Here’s the text of a reflection I gave this afternoon at the 9/11 Remembrance service, sponsored by the United States Consulate General in Amsterdam (see a wee notice and photo on their website, here):
Eight years ago we gathered in this place, bewildered, fearful, anguished, angry, with little comfort or solace. Hastily we gathered, people of all faiths and none – the news spreading by word of mouth – coming until every place was taken, knowing we needed to be here, our hands joined together as one even as we stood with weak knees and aching hearts.
On that day, if I remember correctly, Reverend Cowie, our host then as now, reminded us that it is not always ours to choose what overcomes us in life; but it is ours to choose how we will respond to what happens to us.
So, what have we done?

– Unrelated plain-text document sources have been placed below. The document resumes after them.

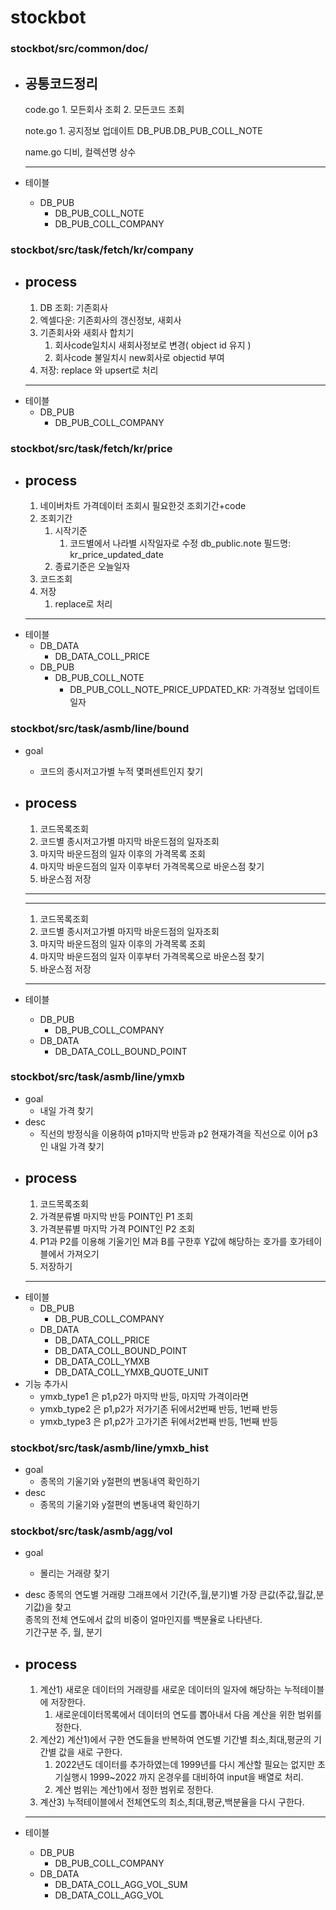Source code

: # stockbot

### stockbot/src/common/doc/ 
   + 공통코드정리
      ---
      code.go
         1. 모든회사 조회
         2. 모든코드 조회

      note.go
         1. 공지정보 업데이트
            DB_PUB.DB_PUB_COLL_NOTE
      
      name.go
         디비, 컬렉션명 상수

      ---
   + 테이블
     + DB_PUB
        + DB_PUB_COLL_NOTE
        + DB_PUB_COLL_COMPANY


### stockbot/src/task/fetch/kr/company   
   + process
      ---
      1. DB 조회: 기존회사
      2. 엑셀다운: 기존회사의 갱신정보, 새회사
      3. 기존회사와 새회사 합치기
         1. 회사code일치시 새회사정보로 변경( object id 유지 ) 
         2. 회사code 불일치시 new회사로 objectid 부여 
      4. 저장: replace 와 upsert로 처리
      ---
   + 테이블
     + DB_PUB
        + DB_PUB_COLL_COMPANY

### stockbot/src/task/fetch/kr/price   
   + process
      ---
      1. 네이버차트 가격데이터 조회시 필요한것 조회기간+code
      2. 조회기간
         1. 시작기준
            1. 코드별에서 나라별 시작일자로 수정 db_public.note 필드명: kr_price_updated_date
         2. 종료기준은 오늘일자
      3. 코드조회
      4. 저장
         1. replace로 처리
      ---
   + 테이블
     + DB_DATA
        + DB_DATA_COLL_PRICE
      + DB_PUB
        + DB_PUB_COLL_NOTE
          + DB_PUB_COLL_NOTE_PRICE_UPDATED_KR: 가격정보 업데이트 일자


### stockbot/src/task/asmb/line/bound 
   + goal
     + 코드의 종시저고가별 누적 몇퍼센트인지 찾기
   + process
      ---
      1. 코드목록조회
      2. 코드별 종시저고가별 마지막 바운드점의 일자조회
      3. 마지막 바운드점의 일자 이후의 가격목록 조회
      4. 마지막 바운드점의 일자 이후부터 가격목록으로 바운스점 찾기
      5. 바운스점 저장 
     
      ---
      ---
      1. 코드목록조회
      2. 코드별 종시저고가별 마지막 바운드점의 일자조회
      3. 마지막 바운드점의 일자 이후의 가격목록 조회
      4. 마지막 바운드점의 일자 이후부터 가격목록으로 바운스점 찾기
      5. 바운스점 저장 
     
      ---      
   + 테이블
     + DB_PUB
        + DB_PUB_COLL_COMPANY
      + DB_DATA
        + DB_DATA_COLL_BOUND_POINT


### stockbot/src/task/asmb/line/ymxb 
   + goal
     + 내일 가격 찾기
   + desc  
     + 직선의 방정식을 이용하여 p1마지막 반등과 p2 현재가격을 직선으로 이어 p3인 내일 가격 찾기
   + process
      ---
      1. 코드목록조회
      2. 가격분류별 마지막 반등 POINT인 P1 조회
      3. 가격분류별 마지막 가격 POINT인 P2 조회
      4. P1과 P2를 이용해 기울기인 M과 B를 구한후 Y값에 해당하는 호가를 호가테이블에서 가져오기
      5. 저장하기
      ---      
   + 테이블
     + DB_PUB
        + DB_PUB_COLL_COMPANY
      + DB_DATA
        + DB_DATA_COLL_PRICE
        + DB_DATA_COLL_BOUND_POINT
        + DB_DATA_COLL_YMXB
        + DB_DATA_COLL_YMXB_QUOTE_UNIT
   + 기능 추가시
     + ymxb_type1 은 p1,p2가 마지막 반등, 마지막 가격이라면
     + ymxb_type2 은 p1,p2가 저가기존 뒤에서2번째 반등, 1번째 반등
     + ymxb_type3 은 p1,p2가 고가기존 뒤에서2번째 반등, 1번째 반등

### stockbot/src/task/asmb/line/ymxb_hist 
   + goal
     + 종목의 기울기와 y절편의 변동내역 확인하기
   + desc  
     + 종목의 기울기와 y절편의 변동내역 확인하기

### stockbot/src/task/asmb/agg/vol 
   + goal
     + 몰리는 거래량 찾기
   + desc
      종목의 연도별 거래량 그래프에서 기간(주,월,분기)별 가장 큰값(주값,월값,분기값)을 찾고   
      종목의 전체 연도에서 값의 비중이 얼마인지를 백분율로 나타낸다.  
      기간구분 주, 월, 분기
   + process
      ---
       1. 계산1) 새로운 데이터의 거래량를 새로운 데이터의 일자에 해당하는 누적테이블에 저장한다.
          1. 새로운데이터목록에서 데이터의 연도를 뽑아내서 다음 계산을 위한 범위를 정한다.
       2. 계산2) 계산1)에서 구한 연도들을 반복하여 연도별 기간별 최소,최대,평균의 기간별 값을 새로 구한다.
          1. 2022년도 데이터를 추가하였는데 1999년를 다시 계산할 필요는 없지만 초기실행시 1999~2022 까지 온경우를 대비하여 input을 배열로 처리. 
          2. 계산 범위는 계산1)에서 정한 범위로 정한다.
       3. 계산3) 누적테이블에서 전체연도의 최소,최대,평균,백분율을 다시 구한다.
                  
        
      ---      
   + 테이블
     + DB_PUB
        + DB_PUB_COLL_COMPANY
      + DB_DATA
        + DB_DATA_COLL_AGG_VOL_SUM
        + DB_DATA_COLL_AGG_VOL
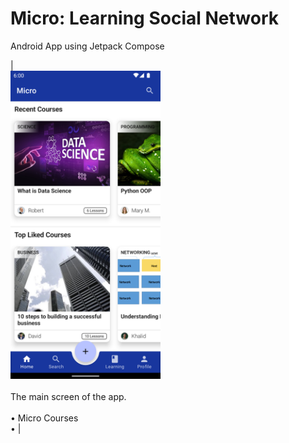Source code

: # Micro: Learning Social Network
Android App using Jetpack Compose

|  <br><img src="screen_shots/Screenshot_1650973877.png" alt="Miro main screen" width="240"></img> <br><br> The main screen of the app. <br><br> • Micro Courses<br>•  |

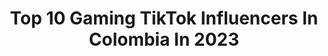---
title: Top 10 Gaming TikTok Influencers In Colombia In 2023
description: >-
  Find top gaming TikTok influencers in Colombia in 2023. Most popular hashtags: #parati #fyp #foryou #gaming.
platform: TikTok
hits: 15
text_top: Analyze the top-rated TikTok profiles on inBeat.
text_bottom: Our database aggregates 15 TikTok influencers like this in Colombia for you to contact.
profiles:
  - username: "juanitogamesff"
    fullname: >-
      Juanito Games
    bio: >-
      ⬇️ Suscríbete ⬇️
    location: "Colombia"
    followers: 2188
    engagement: 1243
    commentsToLikes: 0.223511
    id: ckc79cmvkj80o0j23jc2dxrsn
    verified: false
    hashtags: "#lol, #like, #gaming, #greenscreen"
  - username: "juanfec_4"
    fullname: >-
      JFC
    bio: >-
      Sígueme en mis redes sociales
    location: "Colombia"
    followers: 203000
    engagement: 612
    commentsToLikes: 0.038189
    id: ckahxrmmmwe0m0i78hfi3g8kv
    verified: false
    hashtags: "#juegos, #hardware, #negocio, #gaming"
  - username: "gamesclips.29"
    fullname: >-
      Clips Games
    bio: >-
      Clips variados Warzone, gta, etc Gracias por los 26k
    location: "Colombia"
    followers: 26400
    engagement: 1136
    commentsToLikes: 0.022495
    id: ckd5mitujwaob0j238baeefoa
    verified: false
    hashtags: "#gamingmovil, #bug, #epico, #foryou"
  - username: "teamhospital"
    fullname: >-
      Team Hospital🧨🏨
    bio: >-
      Sígueme en Twitch: @willyganem96
    location: "Colombia"
    followers: 11300
    engagement: 678
    commentsToLikes: 0.008058
    id: ckcj2m3m64epg0j23pjfs4kg9
    verified: false
    hashtags: "#cod, #warzone, #sniper, #modernwarfare"
  - username: "samelo90"
    fullname: >-
      samelo
    bio: >-
      IM BACK!!!!
    location: "Colombia"
    followers: 2656
    engagement: 3025
    commentsToLikes: 0.327252
    id: ckbannqueej3o0j23ve6zh9ku
    verified: false
    hashtags: "#like, #shitpost, #foryou, #paradise"
  - username: "santivelezs"
    fullname: >-
      Santiago Velez
    bio: >-
      MEDELLÍN 🇨🇴 Me encanta bailar👑♥️ Gracias por los 15k😻
    location: "Colombia"
    followers: 16800
    engagement: 2270
    commentsToLikes: 0.036063
    id: ckdtlfc3gzksy0j2301tqeu1k
    verified: false
    hashtags: "#peru, #xd, #foryoupage, #indian"
  - username: "donbolass"
    fullname: >-
      DonBolas
    bio: >-
      Codigo donbolass en fortnite pa ↘️Stream pa↙️
    location: "Colombia"
    followers: 86100
    engagement: 1462
    commentsToLikes: 0.030178
    id: ckcouew9k8rkg0j23jdkbvci1
    verified: false
    hashtags: "#meme, #colombia, #medellin, #shitpost"
  - username: "tatan0810"
    fullname: >-
      Jonathan Lozano Ruvi
    bio: >-
      SIGUEME EN INSTAGRAM ⬆️⬆️@tatan0810⬆️⬆️
    location: "Colombia"
    followers: 39300
    engagement: 1141
    commentsToLikes: 0.047844
    id: ckb9loy3eealr0j23nvunkb1p
    verified: false
    hashtags: "#destacame, #guapo, #fotos2020, #patichallenge"
  - username: "juanfelipecruztv"
    fullname: >-
      Juan Felipe Cruz
    bio: >-
      No soy , ni quiero ser “influencer” 🥱😂 Bog, Colombia 🇨🇴 California 🇺🇸 24
    location: "Colombia"
    followers: 52300
    engagement: 744
    commentsToLikes: 0.018969
    id: ck9gpcaja4ipw0j78uo88u5t9
    verified: false
    hashtags: "#colombia, #cod, #bogota, #teslasupercharger"
  - username: "davidmarquezok"
    fullname: >-
      David Marquez
    bio: >-
      Cambio un follow por risas 🍤 Parchando diario en vivo🎙 Cosas gratis en el link
    location: "Colombia"
    followers: 173000
    engagement: 1159
    commentsToLikes: 0.027916
    id: ckdn4r5v1e8r90j23v0vsxtky
    verified: false
    hashtags: "#humor, #stream, #risa, #fyp"
---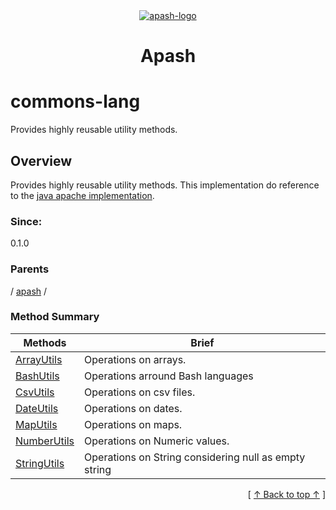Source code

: 
<div align='center' id='apash-top'>
  <a href='https://github.com/hastec-fr/apash'>
    <img alt='apash-logo' src='../../../../../assets/apash-logo.svg'/>
  </a>

  # Apash
</div>

# commons-lang

Provides highly reusable utility methods.

## Overview

Provides highly reusable utility methods.
This implementation do reference to the [java apache implementation](http://commons.apache.org/proper/commons-lang/javadocs/api-3.1/).

### Since:
0.1.0

### Parents
<!-- apash.parentBegin -->
[](../../.md) / [apash](../apash.md) / 
<!-- apash.parentEnd -->

### Method Summary
<!-- apash.summaryTableBegin -->
| Methods                  | Brief                                 |
|--------------------------|---------------------------------------|
|[ArrayUtils](commons-lang/ArrayUtils.md)|Operations on arrays.|
|[BashUtils](commons-lang/BashUtils.md)|Operations arround Bash languages|
|[CsvUtils](commons-lang/CsvUtils.md)|Operations on csv files.|
|[DateUtils](commons-lang/DateUtils.md)|Operations on dates.|
|[MapUtils](commons-lang/MapUtils.md)|Operations on maps.|
|[NumberUtils](commons-lang/NumberUtils.md)|Operations on Numeric values.|
|[StringUtils](commons-lang/StringUtils.md)|Operations on String considering null as empty string|
<!-- apash.summaryTableEnd -->



  <div align='right'>[ <a href='#apash-top'>↑ Back to top ↑</a> ]</div>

How have the intervening years shown up our response to the tragic events of that day? Did our grief, our anger, our injury work to make us better? Is our quality more noble, or ignoble, for what has overcome us?
We are perhaps neither qualified nor inclined, certainly on this day, to dwell on global politics, on how our governments have acted. We must leave it to others, and to history, to judge whether their actions have been fitting and just. If there have been failures we can rest in the knowledge that our democracies are tenaciously self-correcting. As Martin Luther King Jr. once noted, the arc of history is long, but it bends towards justice.
But how have we responded – each of us as individuals? 9/11 changed us, we know that. Eight years on and we have begun to harvest from the seeds that were sown into our own hearts on that day. We have begun to see the fruit born of the way we chose to respond. Have we nourished bitterness by stoking the fires of prejudice and intolerance? Or have we sought to respond in the opposite spirit, bringing whatever influence we have been given to contribute to a more just and peaceable world? We must in any case not loose heart, not give up, believing the false notion that our efforts are pointless. The opposite of love is not hatred, but indifference.
We are here today, first and foremost, to remember those who died in the skies above America, and soon after in New York, in Washington, and in Shanksville. Thousands lost their lives, and many more thousands their loved ones, at the hands of hateful men. That there are those who should view their fellow men as mere objects, to destroy as they will, is a vile and perverse thing; it is opprobrious beyond description to do so in the name of the Creator, who created all men equal and endowed each with the right to life and liberty.
We have lost them, but we shall not forget them. No one has died in vain whose dying has ultimately made our world a better place. It rests on those of us who remain to secure and tend this noble legacy.
Blessed are the poor in spirit….blessed are those who mourn…blessed are the meek…blessed are those who hunger and thirst for righteousness…blessed are the merciful…blessed are the pure in heart…blessed are the peacemakers…blessed are those who are persecuted for righteousness’ sake.
Bless us, O Lord, and as we remember those who died and those who mourn; and renew in us the resolve to walk in ways that are just, worthy and upright of heart. Amen.